[Research in progress]
Since 2011, capable and respected researchers have pronounced impending doom after documenting the tens of thousands of Internet-connected Industrial Control Systems (ICS) and automation systems. Catastrophic failure of physical systems were postulated, along with crippling ransomware epidemics; after Mirai and ASIC-resistant cryptocurrencies hit the street, researchers also predicted Internet-connected ICS would be used to host DDoS botnets and crypto miners. With tools like Shodan and Censys to find devices at scale, and open-source libraries to support communication with any ICS protocol imaginable, why haven’t we seen a golden age of scaled ICS attacks?
This talk explores the security economics arguments for why cybercriminals largely ignore ICS devices, and the coming changes to the industrial landscape that may shift criminal focus from IoT to ICS (or, more accurately, the changes that will blur the distinction between the two domains). I will also discuss the usable security arguments that undergird users’ decisions to connect their ICS devices directly to the Internet.
I will start by presenting a longitudinal study of Internet-connected ICS. We’ve fingerprinted and tracked thousands of individual devices over a four year period to identify user behaviours, track population stability, and infer patch cadence (to nobody’s surprise, there is not a lot of patching going on). I’ll show that there is a large, stable, unpatched population of devices with open protocol ports, ripe for exploitation; this includes even the newest hardware and software combinations from reputable manufacturers.
Then, I’ll try to demonstrate that nobody really cares. I’ll walk through static analysis of hundreds of gigabytes of malware samples, an assessment of hundreds of thousands of stateful honeypot interactions, and a search through 60 million hacker forum posts to show there is neither the interest in nor competence to attack these Internet-connected devices at-scale. I’ll discuss the security economics argument for why cybercriminals largely ignore this domain, and how expected changes to the Industrial landscape in the immediate future could bring ICS to their attention.
In anticipation of the correct and inevitable objection that ICS devices should never be directly connected to the Internet, I’ll close with a discussion of usable security, looking at default configurations and user motivations in an effort to explain the current state of Internet-connected affairs and why we should only expect this Internet-connected population to grow.
This is a non-technical talk of interest (hopefully) to those including cybercrime in their threat model; specifically, vendors and security professionals concerned about how small-to-medium sized enterprises (SMEs) are going to handle Industry 4.0. SMEs aren’t the only problem, but they’re the largest category of identifiable offenders.
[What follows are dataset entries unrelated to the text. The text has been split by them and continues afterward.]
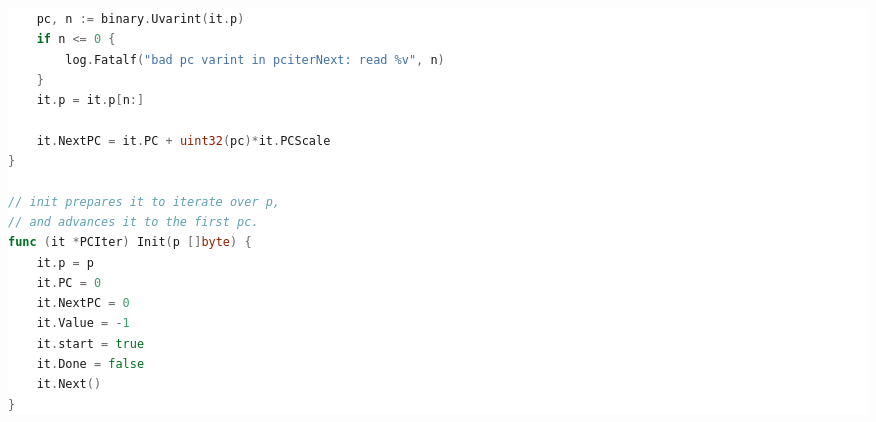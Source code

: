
 ```go
	pc, n := binary.Uvarint(it.p)
	if n <= 0 {
		log.Fatalf("bad pc varint in pciterNext: read %v", n)
	}
	it.p = it.p[n:]

	it.NextPC = it.PC + uint32(pc)*it.PCScale
}

// init prepares it to iterate over p,
// and advances it to the first pc.
func (it *PCIter) Init(p []byte) {
	it.p = p
	it.PC = 0
	it.NextPC = 0
	it.Value = -1
	it.start = true
	it.Done = false
	it.Next()
}
```
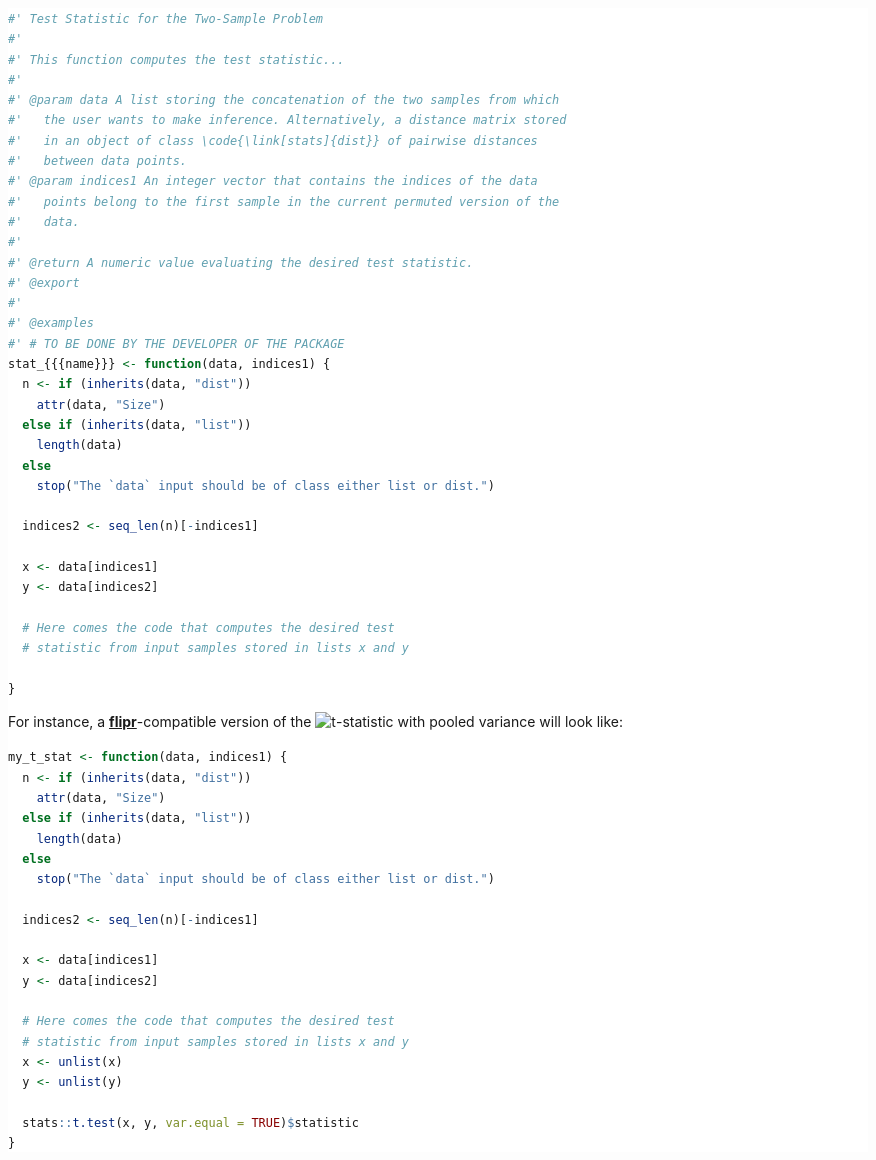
 ``` r
#' Test Statistic for the Two-Sample Problem
#'
#' This function computes the test statistic...
#'
#' @param data A list storing the concatenation of the two samples from which
#'   the user wants to make inference. Alternatively, a distance matrix stored
#'   in an object of class \code{\link[stats]{dist}} of pairwise distances
#'   between data points.
#' @param indices1 An integer vector that contains the indices of the data
#'   points belong to the first sample in the current permuted version of the
#'   data.
#'
#' @return A numeric value evaluating the desired test statistic.
#' @export
#'
#' @examples
#' # TO BE DONE BY THE DEVELOPER OF THE PACKAGE
stat_{{{name}}} <- function(data, indices1) {
  n <- if (inherits(data, "dist"))
    attr(data, "Size")
  else if (inherits(data, "list"))
    length(data)
  else
    stop("The `data` input should be of class either list or dist.")

  indices2 <- seq_len(n)[-indices1]

  x <- data[indices1]
  y <- data[indices2]

  # Here comes the code that computes the desired test
  # statistic from input samples stored in lists x and y

}
```

For instance, a
[**flipr**](https://lmjl-alea.github.io/flipr/)-compatible version of
the
![t](https://latex.codecogs.com/png.image?%5Cdpi%7B110%7D&space;%5Cbg_white&space;t "t")-statistic
with pooled variance will look like:

``` r
my_t_stat <- function(data, indices1) {
  n <- if (inherits(data, "dist"))
    attr(data, "Size")
  else if (inherits(data, "list"))
    length(data)
  else
    stop("The `data` input should be of class either list or dist.")

  indices2 <- seq_len(n)[-indices1]

  x <- data[indices1]
  y <- data[indices2]
  
  # Here comes the code that computes the desired test
  # statistic from input samples stored in lists x and y
  x <- unlist(x)
  y <- unlist(y)
  
  stats::t.test(x, y, var.equal = TRUE)$statistic
}
```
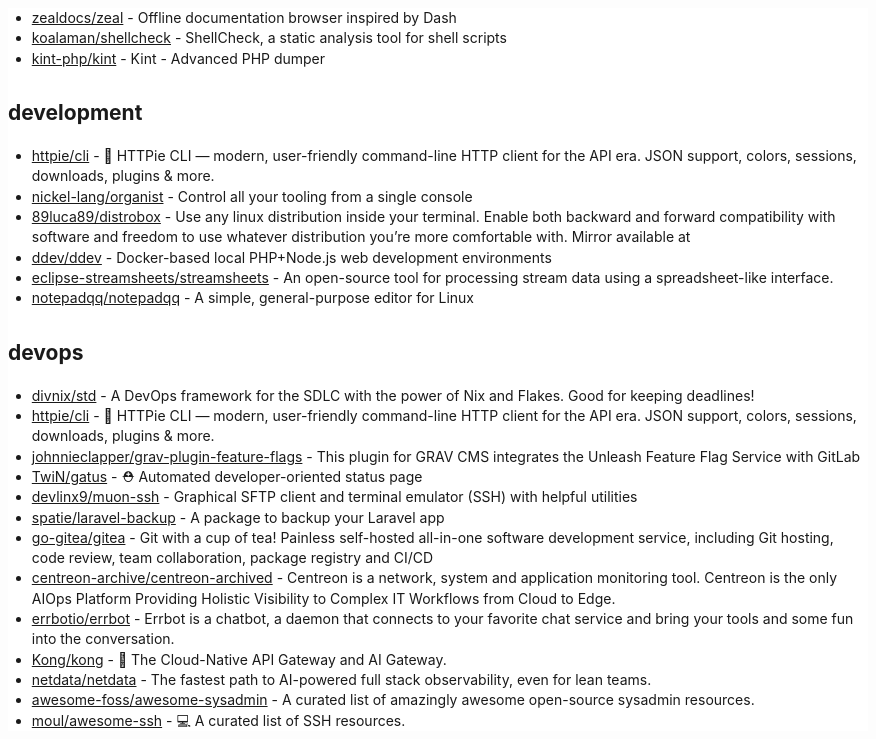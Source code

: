 - [zealdocs/zeal](https://github.com/zealdocs/zeal) - Offline documentation browser inspired by Dash
- [koalaman/shellcheck](https://github.com/koalaman/shellcheck) - ShellCheck, a static analysis tool for shell scripts
- [kint-php/kint](https://github.com/kint-php/kint) - Kint - Advanced PHP dumper

## development 

- [httpie/cli](https://github.com/httpie/cli) - 🥧 HTTPie CLI  — modern, user-friendly command-line HTTP client for the API era. JSON support, colors, sessions, downloads, plugins & more.
- [nickel-lang/organist](https://github.com/nickel-lang/organist) - Control all your tooling from a single console
- [89luca89/distrobox](https://github.com/89luca89/distrobox) - Use any linux distribution inside your terminal. Enable both backward and forward compatibility with software and freedom to use whatever distribution you’re more comfortable with. Mirror available at
- [ddev/ddev](https://github.com/ddev/ddev) - Docker-based local PHP+Node.js web development environments
- [eclipse-streamsheets/streamsheets](https://github.com/eclipse-streamsheets/streamsheets) - An open-source tool for processing stream data using a spreadsheet-like interface.
- [notepadqq/notepadqq](https://github.com/notepadqq/notepadqq) - A simple, general-purpose editor for Linux

## devops 

- [divnix/std](https://github.com/divnix/std) - A DevOps framework for the SDLC with the power of Nix and Flakes. Good for keeping deadlines!
- [httpie/cli](https://github.com/httpie/cli) - 🥧 HTTPie CLI  — modern, user-friendly command-line HTTP client for the API era. JSON support, colors, sessions, downloads, plugins & more.
- [johnnieclapper/grav-plugin-feature-flags](https://github.com/johnnieclapper/grav-plugin-feature-flags) - This plugin for GRAV CMS integrates the Unleash Feature Flag Service with GitLab
- [TwiN/gatus](https://github.com/TwiN/gatus) - ⛑ Automated developer-oriented status page
- [devlinx9/muon-ssh](https://github.com/devlinx9/muon-ssh) - Graphical SFTP client and terminal emulator (SSH) with helpful utilities
- [spatie/laravel-backup](https://github.com/spatie/laravel-backup) - A package to backup your Laravel app
- [go-gitea/gitea](https://github.com/go-gitea/gitea) - Git with a cup of tea! Painless self-hosted all-in-one software development service, including Git hosting, code review, team collaboration, package registry and CI/CD
- [centreon-archive/centreon-archived](https://github.com/centreon-archive/centreon-archived) - Centreon is a network, system and application monitoring tool. Centreon is the only AIOps Platform Providing Holistic Visibility to Complex IT Workflows from Cloud to Edge.
- [errbotio/errbot](https://github.com/errbotio/errbot) - Errbot is a chatbot, a daemon that connects to your favorite chat service and bring your tools and some fun into the conversation.
- [Kong/kong](https://github.com/Kong/kong) - 🦍 The Cloud-Native API Gateway and AI Gateway.
- [netdata/netdata](https://github.com/netdata/netdata) - The fastest path to AI-powered full stack observability, even for lean teams.
- [awesome-foss/awesome-sysadmin](https://github.com/awesome-foss/awesome-sysadmin) - A curated list of amazingly awesome open-source sysadmin resources.
- [moul/awesome-ssh](https://github.com/moul/awesome-ssh) - :computer: A curated list of SSH resources.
- There is a large, stable, unpatched population of vulnerable, Internet-connected ICS devices. This population is growing. Without intervention, the growth rate is expected to increase based on pressures to make more devices connectable as we digitise manufacturing and industry.
- The existing population size and heterogeneity, the cost to develop and deploy an attack, the difficulty in monetising an attack, and the existence of softer targets currently make Internet-connected ICS devices an unattractive target for large-scale attacks.
- The growing Internet-connected ICS device population, predicted market dominance of a limited number of hardware and software frameworks, and improvements to IoT security blur the distinction between IoT and ICS from an attacker perspective, opening ICS devices to the types of scaled attacks we’ve seen against IoT.
- Your threat model doesn’t need to include Mirai today, but it might tomorrow.